Teerã também fez seus próprios alertas. O presidente do Parlamento iraniano e principal negociador do país publicou na rede social X: “Se vocês atacarem, serão atacados.”

O que vemos agora é o Exército dos Estados Unidos bombardeando diversos alvos no Irã, a maioria deles localizada em áreas costeiras. Ainda assim, as forças iranianas continuam capazes de reagir, lançando mísseis e drones contra bases americanas no Kuwait e no Bahrein.

A situação também permanece delicada no Estreito de Ormuz, e especialistas afirmam que os ataques mais recentes provavelmente não serão suficientes para eliminar a capacidade do Irã de ameaçar a navegação em uma das mais importantes rotas de transporte de energia do mundo.

Como os ataques mais recentes de ambos os lados foram menos intensos do que os realizados no início da guerra, no fim de fevereiro, alguns analistas acreditam que ainda existe espaço para um processo de paz.

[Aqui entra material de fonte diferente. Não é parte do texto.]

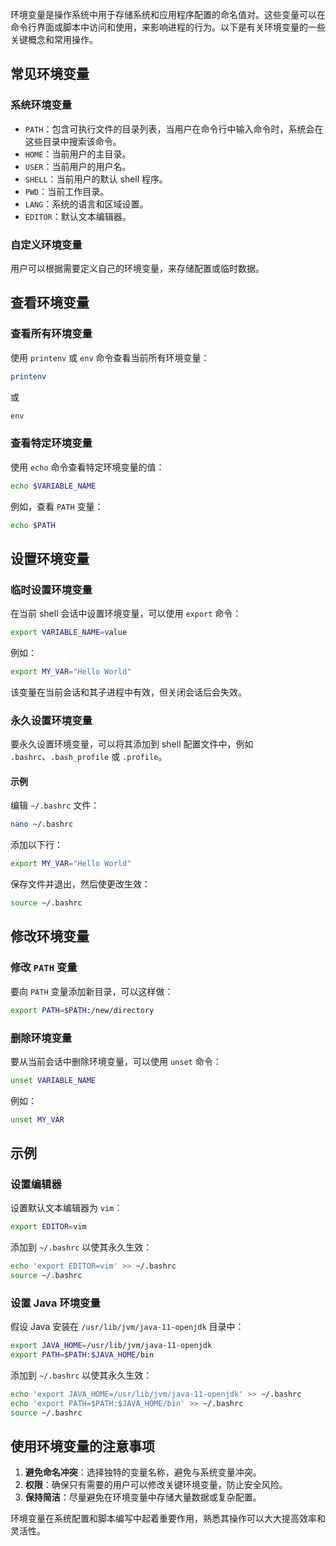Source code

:环境变量是操作系统中用于存储系统和应用程序配置的命名值对。这些变量可以在命令行界面或脚本中访问和使用，来影响进程的行为。以下是有关环境变量的一些关键概念和常用操作。

## 常见环境变量

### 系统环境变量
- `PATH`：包含可执行文件的目录列表，当用户在命令行中输入命令时，系统会在这些目录中搜索该命令。
- `HOME`：当前用户的主目录。
- `USER`：当前用户的用户名。
- `SHELL`：当前用户的默认 shell 程序。
- `PWD`：当前工作目录。
- `LANG`：系统的语言和区域设置。
- `EDITOR`：默认文本编辑器。

### 自定义环境变量
用户可以根据需要定义自己的环境变量，来存储配置或临时数据。

## 查看环境变量

### 查看所有环境变量
使用 `printenv` 或 `env` 命令查看当前所有环境变量：
```bash
printenv
```
或
```bash
env
```

### 查看特定环境变量
使用 `echo` 命令查看特定环境变量的值：
```bash
echo $VARIABLE_NAME
```
例如，查看 `PATH` 变量：
```bash
echo $PATH
```

## 设置环境变量

### 临时设置环境变量
在当前 shell 会话中设置环境变量，可以使用 `export` 命令：
```bash
export VARIABLE_NAME=value
```
例如：
```bash
export MY_VAR="Hello World"
```
该变量在当前会话和其子进程中有效，但关闭会话后会失效。

### 永久设置环境变量
要永久设置环境变量，可以将其添加到 shell 配置文件中，例如 `.bashrc`、`.bash_profile` 或 `.profile`。

#### 示例
编辑 `~/.bashrc` 文件：
```bash
nano ~/.bashrc
```
添加以下行：
```bash
export MY_VAR="Hello World"
```
保存文件并退出，然后使更改生效：
```bash
source ~/.bashrc
```

## 修改环境变量

### 修改 `PATH` 变量
要向 `PATH` 变量添加新目录，可以这样做：
```bash
export PATH=$PATH:/new/directory
```

### 删除环境变量
要从当前会话中删除环境变量，可以使用 `unset` 命令：
```bash
unset VARIABLE_NAME
```
例如：
```bash
unset MY_VAR
```

## 示例

### 设置编辑器
设置默认文本编辑器为 `vim`：
```bash
export EDITOR=vim
```
添加到 `~/.bashrc` 以使其永久生效：
```bash
echo 'export EDITOR=vim' >> ~/.bashrc
source ~/.bashrc
```

### 设置 Java 环境变量
假设 Java 安装在 `/usr/lib/jvm/java-11-openjdk` 目录中：
```bash
export JAVA_HOME=/usr/lib/jvm/java-11-openjdk
export PATH=$PATH:$JAVA_HOME/bin
```
添加到 `~/.bashrc` 以使其永久生效：
```bash
echo 'export JAVA_HOME=/usr/lib/jvm/java-11-openjdk' >> ~/.bashrc
echo 'export PATH=$PATH:$JAVA_HOME/bin' >> ~/.bashrc
source ~/.bashrc
```

## 使用环境变量的注意事项

1. **避免命名冲突**：选择独特的变量名称，避免与系统变量冲突。
2. **权限**：确保只有需要的用户可以修改关键环境变量，防止安全风险。
3. **保持简洁**：尽量避免在环境变量中存储大量数据或复杂配置。

环境变量在系统配置和脚本编写中起着重要作用，熟悉其操作可以大大提高效率和灵活性。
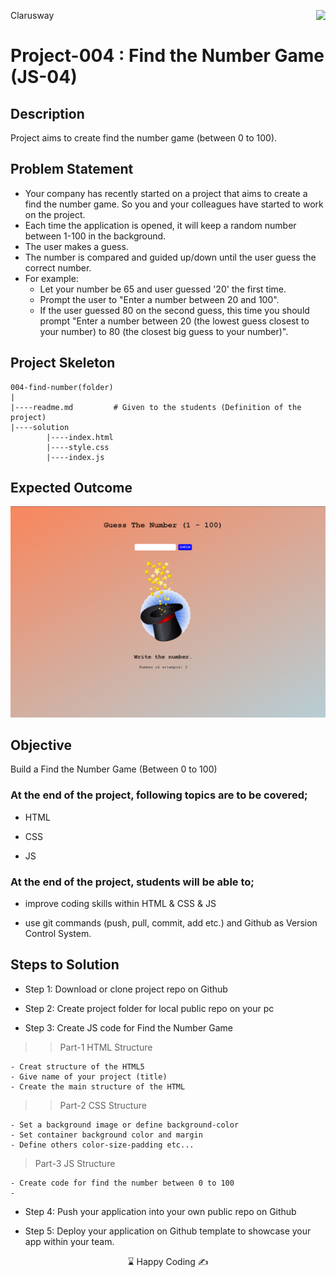 <p>Clarusway<img align="right"
  src="https://secure.meetupstatic.com/photos/event/3/1/b/9/600_488352729.jpeg"  width="15px"></p>

# Project-004 : Find the Number Game (JS-04)

## Description
Project aims to create find the number game (between 0 to 100).

## Problem Statement

- Your company has recently started on a project that aims to create a find the number game. So you and your colleagues have started to work on the project.
- Each time the application is opened, it will keep a random number between 1-100 in the background.
- The user makes a guess.
- The number is compared and guided up/down until the user guess the correct number.
- For example:
	- Let your number be 65 and user guessed '20' the first time.
	- Prompt the user to "Enter a number between 20 and 100".
	- If the user guessed 80 on the second guess, this time you should prompt "Enter a number between 20 (the lowest guess closest to your number) to 80 (the closest big guess to your number)".


## Project Skeleton 

```
004-find-number(folder)
|
|----readme.md         # Given to the students (Definition of the project)          
|----solution
        |----index.html  
        |----style.css   
        |----index.js
```

## Expected Outcome

![Project 004 Snapshot](Project_004.png)

## Objective

Build a Find the Number Game (Between 0 to 100)

### At the end of the project, following topics are to be covered;

- HTML 

- CSS

- JS


### At the end of the project, students will be able to;

- improve coding skills within HTML & CSS & JS

- use git commands (push, pull, commit, add etc.) and Github as Version Control System.

## Steps to Solution
  
- Step 1: Download or clone project repo on Github 

- Step 2: Create project folder for local public repo on your pc

- Step 3: Create JS code for Find the Number Game 

>>Part-1 HTML Structure

	- Creat structure of the HTML5
	- Give name of your project (title)
	- Create the main structure of the HTML

>>Part-2 CSS Structure

	- Set a background image or define background-color
	- Set container background color and margin
	- Define others color-size-padding etc...

>Part-3 JS Structure

	- Create code for find the number between 0 to 100
	- 
	
- Step 4: Push your application into your own public repo on Github

- Step 5: Deploy your application on Github template to showcase your app within your team.


<center> ⌛ Happy Coding  ✍ </center>

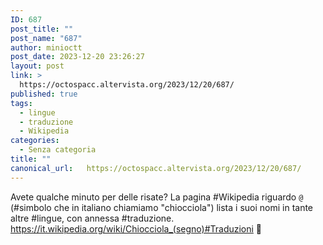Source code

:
 ```yaml
---
ID: 687
post_title: ""
post_name: "687"
author: minioctt
post_date: 2023-12-20 23:26:27
layout: post
link: >
  https://octospacc.altervista.org/2023/12/20/687/
published: true
tags:
  - lingue
  - traduzione
  - Wikipedia
categories:
  - Senza categoria
title: ""
canonical_url:   https://octospacc.altervista.org/2023/12/20/687/
---
```

<!-- wp:paragraph -->
<p>Avete qualche minuto per delle risate? La pagina #Wikipedia riguardo <code>@</code> (#simbolo che in italiano chiamiamo "chiocciola") lista i suoi nomi in tante altre #lingue, con annessa #traduzione. <a href="https://it.wikipedia.org/wiki/Chiocciola_(segno)#Traduzioni">https://it.wikipedia.org/wiki/Chiocciola_(segno)#Traduzioni</a> 🤯️</p>
<!-- /wp:paragraph -->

Outros, porém, veem poucos motivos para otimismo.

“O cessar-fogo tinha poucas chances de sobreviver porque o governo iraniano que o assinou não tem autoridade sobre a IRGC (Guarda Revolucionária Islâmica)”, afirmou Carl Schuster, ex-diretor do Centro Conjunto de Inteligência do Comando do Pacífico dos Estados Unidos.

A Guarda Revolucionária Islâmica reúne as tropas de elite do Irã e atua de forma independente das Forças Armadas regulares. Ela controla o arsenal de mísseis do país e tem como missão proteger a Revolução Islâmica.

A corporação responde exclusivamente ao líder supremo do Irã e tem demonstrado pouco interesse em firmar um acordo com Washington — pelo menos nos termos que agradariam ao presidente Donald Trump.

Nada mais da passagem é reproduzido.